Exercise objective:
Please give back only the lines below from the one containing "THIS WHITEPAPER SETS" to the one containing "IN THE EVENT", each repeated word for word, both ends included.

Records for the exercise:
______________________________
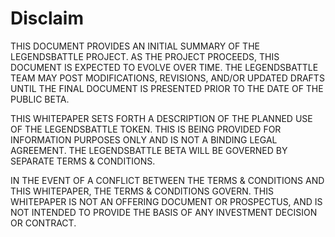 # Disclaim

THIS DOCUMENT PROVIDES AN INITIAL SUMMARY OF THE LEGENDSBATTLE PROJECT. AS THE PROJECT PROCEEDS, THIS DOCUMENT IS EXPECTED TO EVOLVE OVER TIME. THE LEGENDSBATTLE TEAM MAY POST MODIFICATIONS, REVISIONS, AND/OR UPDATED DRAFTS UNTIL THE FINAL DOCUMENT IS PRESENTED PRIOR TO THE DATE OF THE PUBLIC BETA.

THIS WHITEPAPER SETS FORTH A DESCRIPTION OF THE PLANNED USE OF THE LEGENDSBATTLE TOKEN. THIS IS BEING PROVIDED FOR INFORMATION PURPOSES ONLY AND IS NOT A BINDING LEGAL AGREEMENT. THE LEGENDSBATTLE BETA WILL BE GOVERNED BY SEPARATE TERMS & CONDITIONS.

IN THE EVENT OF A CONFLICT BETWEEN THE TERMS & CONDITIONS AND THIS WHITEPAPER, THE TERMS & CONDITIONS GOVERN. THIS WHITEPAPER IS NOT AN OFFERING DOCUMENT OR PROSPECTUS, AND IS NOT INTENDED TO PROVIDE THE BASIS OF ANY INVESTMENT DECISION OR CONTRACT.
______________________________
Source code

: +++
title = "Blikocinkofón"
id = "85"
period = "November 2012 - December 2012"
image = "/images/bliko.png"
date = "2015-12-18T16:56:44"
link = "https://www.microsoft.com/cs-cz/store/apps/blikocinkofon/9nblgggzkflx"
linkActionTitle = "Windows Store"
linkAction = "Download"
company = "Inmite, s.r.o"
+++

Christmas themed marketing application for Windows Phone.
______________________________
Response:
THIS WHITEPAPER SETS FORTH A DESCRIPTION OF THE PLANNED USE OF THE LEGENDSBATTLE TOKEN. THIS IS BEING PROVIDED FOR INFORMATION PURPOSES ONLY AND IS NOT A BINDING LEGAL AGREEMENT. THE LEGENDSBATTLE BETA WILL BE GOVERNED BY SEPARATE TERMS & CONDITIONS.

IN THE EVENT OF A CONFLICT BETWEEN THE TERMS & CONDITIONS AND THIS WHITEPAPER, THE TERMS & CONDITIONS GOVERN. THIS WHITEPAPER IS NOT AN OFFERING DOCUMENT OR PROSPECTUS, AND IS NOT INTENDED TO PROVIDE THE BASIS OF ANY INVESTMENT DECISION OR CONTRACT.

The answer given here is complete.